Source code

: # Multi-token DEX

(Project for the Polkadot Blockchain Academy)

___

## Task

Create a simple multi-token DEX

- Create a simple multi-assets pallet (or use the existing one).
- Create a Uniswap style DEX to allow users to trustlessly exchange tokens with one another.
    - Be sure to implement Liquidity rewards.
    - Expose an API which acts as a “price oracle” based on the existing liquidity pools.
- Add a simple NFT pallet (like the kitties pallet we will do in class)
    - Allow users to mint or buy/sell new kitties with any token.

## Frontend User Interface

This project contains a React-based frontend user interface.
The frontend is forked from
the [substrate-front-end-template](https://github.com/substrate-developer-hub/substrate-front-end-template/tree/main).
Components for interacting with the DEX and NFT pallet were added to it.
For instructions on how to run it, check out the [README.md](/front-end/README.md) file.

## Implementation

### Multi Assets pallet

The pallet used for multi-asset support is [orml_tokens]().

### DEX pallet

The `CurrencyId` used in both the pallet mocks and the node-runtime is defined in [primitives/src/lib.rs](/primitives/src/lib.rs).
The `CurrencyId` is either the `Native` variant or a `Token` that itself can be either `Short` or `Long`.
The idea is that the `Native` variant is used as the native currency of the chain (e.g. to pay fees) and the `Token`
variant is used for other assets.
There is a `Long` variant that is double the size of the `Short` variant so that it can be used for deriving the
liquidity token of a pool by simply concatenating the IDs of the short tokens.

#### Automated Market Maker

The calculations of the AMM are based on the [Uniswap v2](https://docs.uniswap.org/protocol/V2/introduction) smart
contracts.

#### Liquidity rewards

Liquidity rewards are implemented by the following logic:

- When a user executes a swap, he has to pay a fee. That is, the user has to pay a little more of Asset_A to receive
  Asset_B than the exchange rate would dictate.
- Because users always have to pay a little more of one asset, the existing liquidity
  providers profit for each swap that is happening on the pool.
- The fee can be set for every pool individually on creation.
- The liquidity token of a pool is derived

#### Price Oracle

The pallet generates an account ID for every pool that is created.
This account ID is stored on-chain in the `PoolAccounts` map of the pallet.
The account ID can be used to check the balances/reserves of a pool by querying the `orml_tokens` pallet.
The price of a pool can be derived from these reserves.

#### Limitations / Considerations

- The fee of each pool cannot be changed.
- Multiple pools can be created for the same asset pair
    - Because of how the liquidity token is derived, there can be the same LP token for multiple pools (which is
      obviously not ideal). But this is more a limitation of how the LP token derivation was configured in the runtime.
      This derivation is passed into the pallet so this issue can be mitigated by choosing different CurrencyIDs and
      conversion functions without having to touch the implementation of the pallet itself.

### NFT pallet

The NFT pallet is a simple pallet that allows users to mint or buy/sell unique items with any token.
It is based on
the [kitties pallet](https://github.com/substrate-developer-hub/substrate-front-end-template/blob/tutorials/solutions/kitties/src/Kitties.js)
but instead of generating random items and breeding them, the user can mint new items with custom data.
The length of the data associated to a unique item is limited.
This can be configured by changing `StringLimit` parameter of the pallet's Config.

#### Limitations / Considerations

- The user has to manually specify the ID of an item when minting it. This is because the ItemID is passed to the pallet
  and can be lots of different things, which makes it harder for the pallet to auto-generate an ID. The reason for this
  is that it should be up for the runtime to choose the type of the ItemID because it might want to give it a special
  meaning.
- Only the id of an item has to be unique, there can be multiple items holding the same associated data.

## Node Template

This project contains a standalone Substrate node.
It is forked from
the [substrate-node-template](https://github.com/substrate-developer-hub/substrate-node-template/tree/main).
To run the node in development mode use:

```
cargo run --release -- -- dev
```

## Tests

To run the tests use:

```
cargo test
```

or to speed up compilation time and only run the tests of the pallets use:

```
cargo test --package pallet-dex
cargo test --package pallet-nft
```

**Work to complete**:
Write out exactly the lines from the beginning of the material above through the line with "### DEX pallet", including both and omitting all others.

**Written answer**:
Source code

: # Multi-token DEX

(Project for the Polkadot Blockchain Academy)

___

## Task

Create a simple multi-token DEX

- Create a simple multi-assets pallet (or use the existing one).
- Create a Uniswap style DEX to allow users to trustlessly exchange tokens with one another.
    - Be sure to implement Liquidity rewards.
    - Expose an API which acts as a “price oracle” based on the existing liquidity pools.
- Add a simple NFT pallet (like the kitties pallet we will do in class)
    - Allow users to mint or buy/sell new kitties with any token.

## Frontend User Interface

This project contains a React-based frontend user interface.
The frontend is forked from
the [substrate-front-end-template](https://github.com/substrate-developer-hub/substrate-front-end-template/tree/main).
Components for interacting with the DEX and NFT pallet were added to it.
For instructions on how to run it, check out the [README.md](/front-end/README.md) file.

## Implementation

### Multi Assets pallet

The pallet used for multi-asset support is [orml_tokens]().

### DEX pallet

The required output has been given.